2 Id. at 21–36; penned by Associate Justice Sergio L. Pestaño and concurred in by Acting Presiding Justice Cancio C. Garcia and Associate Justice Eloy R. Bello, Jr.

3 Id. at 42–43.

4 CA rollo, p. 44.

5 Id. at 28–29.

6 Rollo, pp. 45–48.

7 CA rollo, pp. 34 – 35.

8 Id. at 36–37.

9 Id. at 2–26.

10 Rollo, p. 6.

11 Id. at 79.

12 Id. at 29–36.

13 Id. at 37–41.

14 SECTION 2. No officer or employee in the career service shall be removed except for a valid cause and after due notice and hearing. A valid cause for removal exists when, pursuant to a bona fide reorganization, a position has been abolished or rendered redundant or there is a need to merge, divide, or consolidate positions in order to meet the exigencies of the service, or other lawful causes allowed by the Civil Service Law. The existence of any or some of the following circumstances may be considered as evidence of bad faith in the removals made as a result of reorganization, giving rise to a claim for reinstatement or reappointment by an aggrieved party:

(a) Where there is a significant increase in the number of positions in the new staffing pattern of the department or agency concerned;

(b) Where an office is abolished and another performing substantially the same functions is created;

(c) Where incumbents are replaced by those less qualified in terms of status of appointment, performance and merit;

(d) Where there is a reclassification of offices in the department or agency concerned and the reclassified offices perform substantially the same function as the original offices;

(e) Where the removal violates the order of separation provided in Section 3 hereof.

15 Rollo, pp. 92–110 and 116–139.

16 Id. at 214–216.

17 Pangasinan State University v. Court of Appeals, G.R. No. 162321, June 29, 2007, 526 SCRA 92, 98.
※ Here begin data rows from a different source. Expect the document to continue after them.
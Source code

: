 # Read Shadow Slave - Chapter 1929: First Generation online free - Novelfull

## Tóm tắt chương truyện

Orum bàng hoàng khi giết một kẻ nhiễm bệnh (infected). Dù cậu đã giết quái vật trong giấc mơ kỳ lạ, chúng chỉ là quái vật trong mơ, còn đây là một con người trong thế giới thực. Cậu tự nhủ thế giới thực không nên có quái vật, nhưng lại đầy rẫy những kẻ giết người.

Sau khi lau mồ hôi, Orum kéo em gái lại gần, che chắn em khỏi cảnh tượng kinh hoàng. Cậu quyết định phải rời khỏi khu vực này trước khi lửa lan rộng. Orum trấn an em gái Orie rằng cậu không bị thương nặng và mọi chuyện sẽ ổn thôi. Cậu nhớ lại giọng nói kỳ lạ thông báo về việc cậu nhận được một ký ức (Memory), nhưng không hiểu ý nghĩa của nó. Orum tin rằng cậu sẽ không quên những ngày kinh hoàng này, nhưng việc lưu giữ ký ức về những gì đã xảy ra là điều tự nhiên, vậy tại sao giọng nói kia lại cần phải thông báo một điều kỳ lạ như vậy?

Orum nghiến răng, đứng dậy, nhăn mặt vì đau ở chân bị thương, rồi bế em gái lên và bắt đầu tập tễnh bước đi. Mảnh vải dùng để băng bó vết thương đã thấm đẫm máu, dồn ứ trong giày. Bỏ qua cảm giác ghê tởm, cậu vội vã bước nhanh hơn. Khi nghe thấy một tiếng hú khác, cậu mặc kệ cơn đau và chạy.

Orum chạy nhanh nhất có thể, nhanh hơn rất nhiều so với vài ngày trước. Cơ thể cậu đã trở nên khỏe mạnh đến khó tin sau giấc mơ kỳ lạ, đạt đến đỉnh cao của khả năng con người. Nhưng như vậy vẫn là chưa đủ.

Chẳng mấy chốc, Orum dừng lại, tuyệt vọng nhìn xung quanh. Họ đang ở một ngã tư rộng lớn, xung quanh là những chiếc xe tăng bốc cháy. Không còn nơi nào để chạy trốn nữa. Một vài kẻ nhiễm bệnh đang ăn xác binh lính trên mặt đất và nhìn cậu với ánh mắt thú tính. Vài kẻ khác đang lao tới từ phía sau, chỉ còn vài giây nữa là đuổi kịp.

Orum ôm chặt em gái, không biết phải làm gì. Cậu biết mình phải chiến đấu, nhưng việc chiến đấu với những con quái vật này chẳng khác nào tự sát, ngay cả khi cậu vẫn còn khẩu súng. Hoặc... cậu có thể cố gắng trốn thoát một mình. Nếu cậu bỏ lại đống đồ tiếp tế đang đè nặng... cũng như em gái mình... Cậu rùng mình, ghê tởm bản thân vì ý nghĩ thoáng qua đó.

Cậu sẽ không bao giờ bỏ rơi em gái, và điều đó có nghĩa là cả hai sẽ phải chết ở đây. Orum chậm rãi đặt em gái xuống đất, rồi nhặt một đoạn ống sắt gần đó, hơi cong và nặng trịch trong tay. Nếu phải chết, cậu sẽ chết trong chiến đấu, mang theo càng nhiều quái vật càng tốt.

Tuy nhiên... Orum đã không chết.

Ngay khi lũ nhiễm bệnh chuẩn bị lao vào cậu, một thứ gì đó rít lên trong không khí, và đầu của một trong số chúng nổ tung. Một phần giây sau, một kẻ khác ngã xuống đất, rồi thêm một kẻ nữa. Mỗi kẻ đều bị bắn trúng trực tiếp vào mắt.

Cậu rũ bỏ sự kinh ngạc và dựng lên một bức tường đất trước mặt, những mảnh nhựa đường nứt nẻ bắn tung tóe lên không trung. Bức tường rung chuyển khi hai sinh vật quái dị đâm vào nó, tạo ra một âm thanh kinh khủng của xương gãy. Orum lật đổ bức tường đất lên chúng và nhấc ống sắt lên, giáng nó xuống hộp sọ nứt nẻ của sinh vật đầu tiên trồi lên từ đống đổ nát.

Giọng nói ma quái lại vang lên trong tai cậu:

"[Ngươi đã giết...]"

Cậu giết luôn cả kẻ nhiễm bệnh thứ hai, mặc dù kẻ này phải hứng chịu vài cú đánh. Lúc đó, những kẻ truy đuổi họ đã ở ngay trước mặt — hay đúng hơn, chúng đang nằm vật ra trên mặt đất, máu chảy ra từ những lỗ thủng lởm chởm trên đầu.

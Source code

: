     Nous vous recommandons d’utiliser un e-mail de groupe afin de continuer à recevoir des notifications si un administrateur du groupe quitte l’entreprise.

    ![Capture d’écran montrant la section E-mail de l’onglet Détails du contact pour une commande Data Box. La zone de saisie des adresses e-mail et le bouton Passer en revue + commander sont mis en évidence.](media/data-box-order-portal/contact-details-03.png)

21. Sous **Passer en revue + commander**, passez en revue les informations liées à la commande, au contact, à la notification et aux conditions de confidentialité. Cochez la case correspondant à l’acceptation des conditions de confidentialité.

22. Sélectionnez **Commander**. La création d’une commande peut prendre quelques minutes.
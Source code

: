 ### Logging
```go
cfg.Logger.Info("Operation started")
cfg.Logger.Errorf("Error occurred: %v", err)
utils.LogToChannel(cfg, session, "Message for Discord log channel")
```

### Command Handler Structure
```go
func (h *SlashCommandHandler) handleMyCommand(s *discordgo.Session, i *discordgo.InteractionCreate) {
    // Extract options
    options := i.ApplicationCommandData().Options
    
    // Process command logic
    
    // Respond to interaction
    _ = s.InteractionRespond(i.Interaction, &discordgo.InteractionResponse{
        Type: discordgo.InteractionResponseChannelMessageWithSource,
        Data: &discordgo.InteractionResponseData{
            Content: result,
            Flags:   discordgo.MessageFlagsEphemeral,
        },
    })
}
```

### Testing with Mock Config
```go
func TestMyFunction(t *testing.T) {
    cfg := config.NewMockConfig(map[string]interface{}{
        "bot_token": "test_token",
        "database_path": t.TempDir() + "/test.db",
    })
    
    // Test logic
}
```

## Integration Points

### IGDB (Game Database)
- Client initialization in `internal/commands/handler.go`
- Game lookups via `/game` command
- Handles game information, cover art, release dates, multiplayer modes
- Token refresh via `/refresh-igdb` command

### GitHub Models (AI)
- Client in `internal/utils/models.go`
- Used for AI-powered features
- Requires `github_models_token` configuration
18 Republic of the Phils. v. Express Telecommunication Co., Inc., 424 Phil. 372, 399 (2002).

19 Buston-Arendain v. Gil, G.R. No. 172585, June 26, 2008, 555 SCRA 561, 573.

20 Sections 2 & 3 of Rule 65 of the Rules of Court.

21 ACWS, Ltd. v. Dumlao, 440 Phil. 787, 803 (2002).

22 See Pan v. Peña, G.R. No. 174244, February 13, 2009, 579 SCRA 314.

23 See Casimina v. Legaspi, G.R. No. 147530, June 29, 2005, 462 SCRA 171, 182.